Abstract
Ta organometallic complexes have been studied as HDN models and dispersed, supported Ta is active in reductions and isomerizations, but related HDN catalysts are not known. Here we use highly-dispersed, supported Ta derived from calixarene-Ta(V) complexes in quinoline HDN. Supported Ta is minimally reactive, but has high selectivity to propylaniline and propylbenzene, consistent with (unusual) direct C-N bond hydrogenolysis. Propylbenzene appears neither over catalysts derived from TaCl 5 at any loading, nor from partially reduced catalysts.

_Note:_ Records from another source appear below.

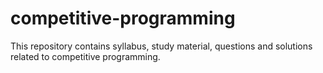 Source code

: # competitive-programming
This repository contains syllabus, study material, questions and solutions related to competitive programming.
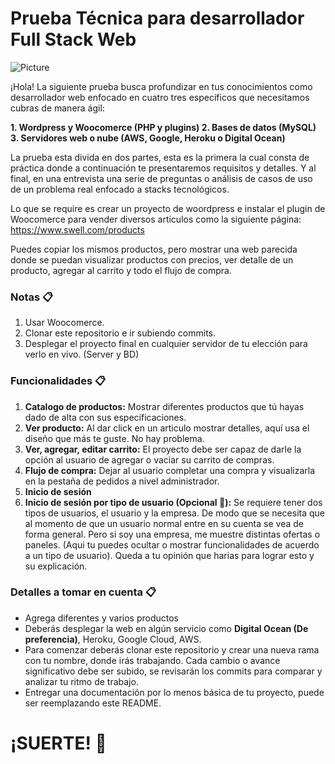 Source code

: # Prueba Técnica para desarrollador Full Stack Web
![Picture](https://avera.mx/wp-content/uploads/2019/01/avera-logo.webp)

¡Hola! La siguiente prueba busca profundizar en tus conocimientos como desarrollador web enfocado en cuatro tres específicos que necesitamos cubras de manera ágil: 

 **1. Wordpress y Woocomerce (PHP y plugins)
 2. Bases de datos (MySQL)
 3. Servidores web o nube (AWS, Google, Heroku o Digital Ocean)**

La prueba esta divida en dos partes, esta es la primera la cual consta de práctica donde a continuación te presentaremos requisitos y detalles. Y al final, en una entrevista una serie de preguntas o análisis de casos de uso de un problema real enfocado a stacks tecnológicos. 

Lo que se require es crear un proyecto de woordpress e instalar el plugin de Woocomerce para vender diversos articulos como la siguiente página: https://www.swell.com/products

Puedes copiar los mismos productos, pero mostrar una web parecida donde se puedan visualizar productos con precios, ver detalle de un producto, agregar al carrito y todo el flujo de compra.


### Notas  📋

1. Usar Woocomerce.
2. Clonar este repositorio e ir subiendo commits. 
3. Desplegar el proyecto final en cualquier servidor de tu elección para verlo en vivo. (Server y BD)


### Funcionalidades  📋

1. **Catalogo de productos:** Mostrar diferentes productos que tú hayas dado de alta con sus especificaciones.
2. **Ver producto:** Al dar click en un articulo mostrar detalles, aquí usa el diseño que más te guste. No hay problema. 
3. **Ver, agregar, editar carrito:** El proyecto debe ser capaz de darle la opción al usuario de agregar o vaciar su carrito de compras. 
4. **Flujo de compra:** Dejar al usuario completar una compra y visualizarla en la pestaña de pedidos a nivel administrador. 
5. **Inicio de sesión**
6. **Inicio de sesión por tipo de usuario (Opcional 👀):** Se requiere tener dos tipos de usuarios, el usuario y la empresa. De modo que se necesita que al momento de que un usuario normal entre en su cuenta se vea de forma general. Pero si soy una empresa, me muestre distintas ofertas o paneles. (Aqui tu puedes ocultar o mostrar funcionalidades de acuerdo a un tipo de usuario). Queda a tu opinión que harias para lograr esto y su explicación. 

### Detalles a tomar en cuenta  📋
- Agrega diferentes y varios productos
- Deberás desplegar la web en algún servicio como **Digital Ocean (De preferencia)**, Heroku, Google Cloud, AWS.
- Para comenzar deberás clonar este repositorio y crear una nueva rama con tu nombre, donde irás trabajando. Cada cambio o avance significativo debe ser subido, se revisarán los commits para comparar y analizar tu ritmo de trabajo. 
- Entregar una documentación por lo menos básica de tu proyecto, puede ser reemplazando este README.

# ¡SUERTE! 💪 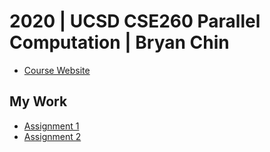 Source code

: # 2020 | UCSD CSE260 Parallel Computation | Bryan Chin

- [Course Website](https://sites.google.com/eng.ucsd.edu/cse260fall2020)

## My Work

- [Assignment 1](https://github.com/qobilidop/2020-ucsd-cse260-pa1)
- [Assignment 2](https://github.com/qobilidop/2020-ucsd-cse260-pa2)
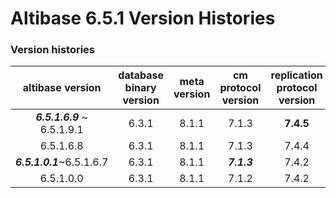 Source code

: # Altibase 6.5.1 Version Histories

### Version histories

| **altibase version**             | **database binary version**  | **meta version**             | **cm protocol version**      | **replication protocol version** |
| :--------------------------------: | :----------------------------: | :----------------------------: | :----------------------------: | :----------------------------: |
| ***6.5.1.6.9*** ~ 6.5.1.9.1 | 6.3.1 | 8.1.1 | 7.1.3 | **7.4.5** |
| 6.5.1.6.8 | 6.3.1 | 8.1.1 | 7.1.3 | 7.4.4 |
| ***6.5.1.0.1***~6.5.1.6.7 | 6.3.1 | 8.1.1 | ***7.1.3*** | 7.4.2 |
| 6.5.1.0.0 | 6.3.1 | 8.1.1 | 7.1.2 | 7.4.2 |

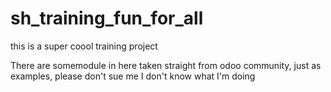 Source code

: # sh_training_fun_for_all
this is a super coool training project 

There are somemodule in here taken straight from odoo community, just as examples, please don't sue me
I don't know what I'm doing
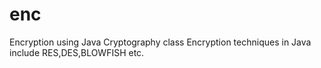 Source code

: # enc
Encryption using Java Cryptography class
Encryption techniques in Java include RES,DES,BLOWFISH etc. 
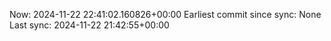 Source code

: Now: 2024-11-22 22:41:02.160826+00:00 Earliest commit since sync: None Last sync: 2024-11-22 21:42:55+00:00
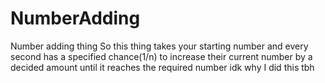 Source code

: # NumberAdding
Number adding thing
So this thing takes your starting number and every second has a specified chance(1/n) to increase their current number by a decided amount until it reaches the required number
idk why I did this tbh
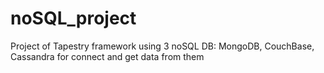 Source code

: # noSQL_project
Project of Tapestry framework using 3 noSQL DB: MongoDB, CouchBase, Cassandra for connect and get data from them
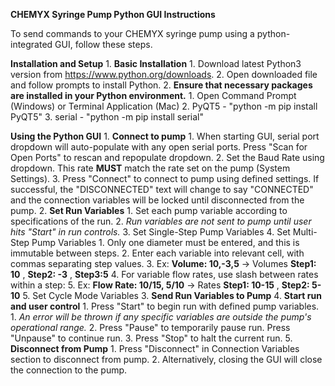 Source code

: **CHEMYX Syringe Pump Python GUI Instructions**

To send commands to your CHEMYX syringe pump using a python-integrated GUI, follow these steps.

**Installation and Setup**
	1. **Basic Installation**
		1. Download latest Python3 version from https://www.python.org/downloads.
		2. Open downloaded file and follow prompts to install Python.
	2. **Ensure that necessary packages are installed in your Python environment.**
		1. Open Command Prompt (Windows) or Terminal Application (Mac)
		2. PyQT5 - "python -m pip install PyQT5"
		3. serial - "python -m pip install serial"

**Using the Python GUI**
	1. **Connect to pump**
		1. When starting GUI, serial port dropdown will auto-populate with any open serial ports. Press "Scan for Open Ports" to rescan and repopulate dropdown.
		2. Set the Baud Rate using dropdown. This rate **MUST** match the rate set on the pump (System Settings).
		3. Press "Connect" to connect to pump using defined settings. If successful, the "DISCONNECTED" text will change to say "CONNECTED" and the connection variables will be locked until disconnected from the pump.
	2. **Set Run Variables**
		1. Set each pump variable according to specifications of the run.
		2. _Run variables are not sent to pump until user hits "Start" in run controls._
		3. Set Single-Step Pump Variables
		4. Set Multi-Step Pump Variables
			1. Only one diameter must be entered, and this is immutable between steps.
			2. Enter each variable into relevant cell, with commas separating step values.
			3. Ex: **Volume: 10,-3,5** -\> Volumes **Step1: 10** , **Step2: -3** , **Step3:5**
			4. For variable flow rates, use slash between rates within a step:
			5. Ex: **Flow Rate: 10/15, 5/10** -\> Rates **Step1: 10-15** , **Step2: 5-10**
		5. Set Cycle Mode Variables
	3. **Send Run Variables to Pump**
	4. **Start run and user control**
		1. Press "Start" to begin run with defined pump variables.
			1. _An error will be thrown if any specific variables are outside the pump's operational range._
		2. Press "Pause" to temporarily pause run. Press "Unpause" to continue run.
		3. Press "Stop" to halt the current run.
	5. **Disconnect from Pump**
	  1. Press "Disconnect" in Connection Variables section to disconnect from pump.
	  2. Alternatively, closing the GUI will close the connection to the pump. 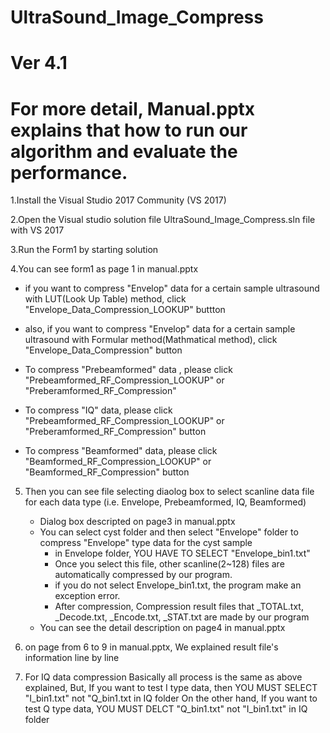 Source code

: # UltraSound_Image_Compress
# Ver 4.1
# For more detail, Manual.pptx explains that how to run our algorithm and evaluate the performance.

1.Install
the Visual Studio 2017 Community (VS 2017)

2.Open the Visual studio solution file
UltraSound_Image_Compress.sln file with VS 2017 

3.Run the Form1 by starting solution

4.You can see form1 as page 1 in manual.pptx
 -  if you want to compress "Envelop" data for a certain sample ultrasound  with LUT(Look Up Table) method, click
      "Envelope_Data_Compression_LOOKUP" buttton
 -  also, if you want to compress "Envelop" data for a certain sample ultrasound with Formular method(Mathmatical method),
      click "Envelope_Data_Compression" button
      
 - To compress "Prebeamformed" data , please click "Prebeamformed_RF_Compression_LOOKUP" or "Preberamformed_RF_Compression"
 - To compress "IQ" data, please click "Prebeamformed_RF_Compression_LOOKUP" or "Preberamformed_RF_Compression" button
 - To compress "Beamformed" data, please click "Beamformed_RF_Compression_LOOKUP" or "Beamformed_RF_Compression" button
      

 
5. Then you can see file selecting diaolog box to select scanline data file for each data type (i.e. Envelope, Prebeamformed, IQ, Beamformed) 
   - Dialog box descripted on page3 in manual.pptx
   - You can select cyst folder and then select "Envelope" folder to compress "Envelope" type data for the cyst sample
     * in Envelope folder, YOU HAVE TO SELECT "Envelope_bin1.txt"
     * Once you select this file, other scanline(2~128) files are automatically compressed by our program.
     * if you do not select Envelope_bin1.txt, the program make an exception error.
     * After compression, Compression result files that _TOTAL.txt, _Decode.txt, _Encode.txt, _STAT.txt  are made by our program
   - You can see the detail description on page4 in manual.pptx
   
 6. on page from 6 to 9 in manual.pptx, 
    We explained result file's information line by line 
    
 7. For IQ data compression
    Basically all process is the same as above explained,
    But, If you want to test I type data, then YOU MUST SELECT "I_bin1.txt" not "Q_bin1.txt in  IQ folder
    On the other hand, If you want to test  Q type data, YOU MUST DELCT "Q_bin1.txt" not "I_bin1.txt" in IQ folder
    
    
    
    
    
   
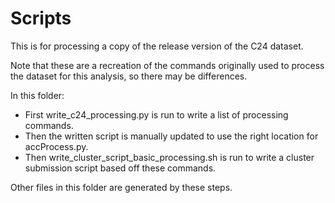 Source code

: # Scripts 

This is for processing a copy of the release version of the C24 dataset.

Note that these are a recreation of the commands originally used to process the dataset for this analysis, so there may be differences.

In this folder: 
- First write_c24_processing.py is run to write a list of processing commands. 
- Then the written script is manually updated to use the right location for accProcess.py. 
- Then write_cluster_script_basic_processing.sh is run to write a cluster submission script based off these commands.

Other files in this folder are generated by these steps. 
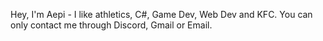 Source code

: Hey,
I'm Aepi - I like athletics, C#, Game Dev, Web Dev and KFC.
You can only contact me through Discord, Gmail or Email.

<!---
AePiii/AePiii is a ✨ special ✨ repository because its `README.md` (this file) appears on your GitHub profile.
You can click the Preview link to take a look at your changes.
--->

XAS and FTIR show Ta(V) is stable during reaction. Adding Pd increases propylbenzene yields, especially for Pd-Ta/Al 2O 3. Large enhancements suggest spillover-mediated cooperativity between initial hydrogenation over Pd, followed by hydrogenolysis of subsequent intermediates coordinated to Lewis acidic Ta(V). In model reactions, adsorbed aniline is reduced to cyclohexane over Pd-Al 2O 3, but benzene over Pd-Ta/Al 2O 3, and DRUV-vis spectra are consistent with the formation of Ta imido species, indicating direct C-N bond hydrogenolysis.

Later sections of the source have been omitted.